• **AIM OF THE EXERCISE**
The result should be every line that contains the word "Spearman", taken from the material.

• **THE DATA**
------------
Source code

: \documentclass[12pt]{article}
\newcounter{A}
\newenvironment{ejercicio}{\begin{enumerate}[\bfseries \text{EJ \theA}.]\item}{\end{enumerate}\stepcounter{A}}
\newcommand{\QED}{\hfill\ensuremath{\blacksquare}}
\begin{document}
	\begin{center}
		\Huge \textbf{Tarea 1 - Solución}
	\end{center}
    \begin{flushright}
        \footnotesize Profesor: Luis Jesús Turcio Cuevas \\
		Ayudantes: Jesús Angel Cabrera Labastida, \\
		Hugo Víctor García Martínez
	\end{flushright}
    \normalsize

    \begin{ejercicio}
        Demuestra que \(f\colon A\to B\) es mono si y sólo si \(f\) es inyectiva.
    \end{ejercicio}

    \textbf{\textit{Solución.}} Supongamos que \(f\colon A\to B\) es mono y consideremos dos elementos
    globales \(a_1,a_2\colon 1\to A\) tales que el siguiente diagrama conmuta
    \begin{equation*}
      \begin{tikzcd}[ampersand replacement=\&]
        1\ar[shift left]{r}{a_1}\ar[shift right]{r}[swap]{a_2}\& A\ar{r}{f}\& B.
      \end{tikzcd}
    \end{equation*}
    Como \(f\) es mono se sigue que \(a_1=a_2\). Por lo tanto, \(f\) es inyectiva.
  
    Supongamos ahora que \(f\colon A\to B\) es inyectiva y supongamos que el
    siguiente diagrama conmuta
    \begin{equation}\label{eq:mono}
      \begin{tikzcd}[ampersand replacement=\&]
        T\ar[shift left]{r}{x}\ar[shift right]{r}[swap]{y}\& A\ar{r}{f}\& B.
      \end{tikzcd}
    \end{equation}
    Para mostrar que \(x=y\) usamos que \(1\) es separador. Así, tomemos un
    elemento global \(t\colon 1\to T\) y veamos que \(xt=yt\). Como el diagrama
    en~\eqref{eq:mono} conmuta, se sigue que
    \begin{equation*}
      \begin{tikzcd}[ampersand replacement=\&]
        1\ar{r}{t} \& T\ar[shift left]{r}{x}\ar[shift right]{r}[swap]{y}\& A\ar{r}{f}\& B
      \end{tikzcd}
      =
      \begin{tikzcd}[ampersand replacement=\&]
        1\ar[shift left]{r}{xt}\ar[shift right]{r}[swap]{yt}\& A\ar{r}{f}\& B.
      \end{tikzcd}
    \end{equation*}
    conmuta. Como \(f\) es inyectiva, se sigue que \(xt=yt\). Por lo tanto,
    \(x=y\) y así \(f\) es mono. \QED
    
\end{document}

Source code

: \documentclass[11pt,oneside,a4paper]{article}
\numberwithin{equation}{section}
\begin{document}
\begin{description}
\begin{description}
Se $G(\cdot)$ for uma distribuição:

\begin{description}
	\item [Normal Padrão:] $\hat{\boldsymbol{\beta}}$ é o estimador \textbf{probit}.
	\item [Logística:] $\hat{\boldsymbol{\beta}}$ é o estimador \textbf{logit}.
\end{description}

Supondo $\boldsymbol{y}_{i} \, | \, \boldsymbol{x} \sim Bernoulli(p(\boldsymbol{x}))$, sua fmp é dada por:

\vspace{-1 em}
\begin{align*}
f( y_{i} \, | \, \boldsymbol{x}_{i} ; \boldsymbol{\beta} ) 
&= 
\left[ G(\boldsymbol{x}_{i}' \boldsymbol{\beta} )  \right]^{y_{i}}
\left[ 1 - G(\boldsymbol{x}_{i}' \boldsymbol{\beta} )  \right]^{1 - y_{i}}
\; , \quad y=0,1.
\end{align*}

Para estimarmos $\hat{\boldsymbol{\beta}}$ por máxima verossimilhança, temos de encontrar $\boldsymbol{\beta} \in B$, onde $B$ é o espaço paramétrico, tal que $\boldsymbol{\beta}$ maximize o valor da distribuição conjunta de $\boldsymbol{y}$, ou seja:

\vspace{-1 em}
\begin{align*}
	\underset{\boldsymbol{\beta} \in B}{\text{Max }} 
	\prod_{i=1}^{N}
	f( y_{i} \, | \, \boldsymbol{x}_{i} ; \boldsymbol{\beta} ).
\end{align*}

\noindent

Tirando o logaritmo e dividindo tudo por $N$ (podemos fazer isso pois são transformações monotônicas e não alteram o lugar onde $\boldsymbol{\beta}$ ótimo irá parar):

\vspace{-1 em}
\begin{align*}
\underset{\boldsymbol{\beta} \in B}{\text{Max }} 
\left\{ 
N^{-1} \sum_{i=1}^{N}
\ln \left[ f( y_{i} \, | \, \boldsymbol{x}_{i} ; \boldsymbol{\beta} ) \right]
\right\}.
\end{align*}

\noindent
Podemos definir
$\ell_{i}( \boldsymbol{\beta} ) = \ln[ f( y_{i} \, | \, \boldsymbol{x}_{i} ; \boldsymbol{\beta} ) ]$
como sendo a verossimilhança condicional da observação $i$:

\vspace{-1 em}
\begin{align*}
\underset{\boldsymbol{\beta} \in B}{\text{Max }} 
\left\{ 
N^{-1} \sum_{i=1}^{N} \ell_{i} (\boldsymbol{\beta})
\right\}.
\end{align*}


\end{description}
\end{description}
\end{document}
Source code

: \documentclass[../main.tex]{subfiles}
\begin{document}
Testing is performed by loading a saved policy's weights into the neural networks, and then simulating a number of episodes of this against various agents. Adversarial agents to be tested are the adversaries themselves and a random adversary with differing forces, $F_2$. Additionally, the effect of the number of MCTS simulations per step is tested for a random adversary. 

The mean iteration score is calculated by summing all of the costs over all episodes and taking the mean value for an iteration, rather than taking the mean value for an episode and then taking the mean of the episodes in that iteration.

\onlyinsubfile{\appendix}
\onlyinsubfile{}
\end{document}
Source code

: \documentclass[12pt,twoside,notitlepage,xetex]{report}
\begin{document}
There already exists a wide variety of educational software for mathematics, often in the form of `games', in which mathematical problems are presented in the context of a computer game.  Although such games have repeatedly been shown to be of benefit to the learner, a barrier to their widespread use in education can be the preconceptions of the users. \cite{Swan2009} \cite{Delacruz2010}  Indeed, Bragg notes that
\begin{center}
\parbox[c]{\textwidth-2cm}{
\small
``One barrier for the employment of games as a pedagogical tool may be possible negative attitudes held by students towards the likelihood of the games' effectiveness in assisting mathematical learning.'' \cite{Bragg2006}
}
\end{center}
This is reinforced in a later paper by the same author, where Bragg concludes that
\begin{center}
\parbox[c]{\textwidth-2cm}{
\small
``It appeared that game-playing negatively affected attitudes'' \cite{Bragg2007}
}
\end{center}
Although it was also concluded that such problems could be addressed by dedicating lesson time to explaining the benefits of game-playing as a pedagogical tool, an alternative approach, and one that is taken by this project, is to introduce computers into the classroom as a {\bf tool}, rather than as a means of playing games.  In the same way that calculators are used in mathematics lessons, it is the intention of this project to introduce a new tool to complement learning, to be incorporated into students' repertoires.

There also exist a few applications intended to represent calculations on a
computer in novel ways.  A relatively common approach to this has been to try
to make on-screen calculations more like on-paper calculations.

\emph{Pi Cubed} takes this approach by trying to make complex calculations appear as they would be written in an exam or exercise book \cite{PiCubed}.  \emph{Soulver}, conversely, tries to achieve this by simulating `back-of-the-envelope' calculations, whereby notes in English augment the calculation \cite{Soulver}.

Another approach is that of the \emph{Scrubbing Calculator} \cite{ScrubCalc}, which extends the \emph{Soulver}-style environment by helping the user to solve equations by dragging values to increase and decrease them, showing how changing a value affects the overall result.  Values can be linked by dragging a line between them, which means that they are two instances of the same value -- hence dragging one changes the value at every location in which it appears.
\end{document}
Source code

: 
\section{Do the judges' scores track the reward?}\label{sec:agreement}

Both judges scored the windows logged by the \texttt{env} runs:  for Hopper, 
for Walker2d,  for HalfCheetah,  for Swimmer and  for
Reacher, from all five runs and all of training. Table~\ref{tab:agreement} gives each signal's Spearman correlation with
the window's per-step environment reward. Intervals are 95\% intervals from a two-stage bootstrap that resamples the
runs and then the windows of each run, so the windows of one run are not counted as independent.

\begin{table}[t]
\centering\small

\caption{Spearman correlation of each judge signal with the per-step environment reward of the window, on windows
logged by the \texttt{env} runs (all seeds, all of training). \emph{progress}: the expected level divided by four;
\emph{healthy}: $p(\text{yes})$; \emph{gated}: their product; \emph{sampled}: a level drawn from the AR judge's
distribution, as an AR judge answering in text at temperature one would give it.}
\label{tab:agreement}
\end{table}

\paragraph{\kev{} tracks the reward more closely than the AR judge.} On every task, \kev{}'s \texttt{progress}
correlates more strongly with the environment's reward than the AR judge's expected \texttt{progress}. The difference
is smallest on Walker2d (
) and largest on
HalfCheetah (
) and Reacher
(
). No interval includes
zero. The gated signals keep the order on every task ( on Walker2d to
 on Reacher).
------------
• **SOLUTION FOR THIS PROBLEM**
Reacher, from all five runs and all of training. Table~\ref{tab:agreement} gives each signal's Spearman correlation with
\caption{Spearman correlation of each judge signal with the per-step environment reward of the window, on windows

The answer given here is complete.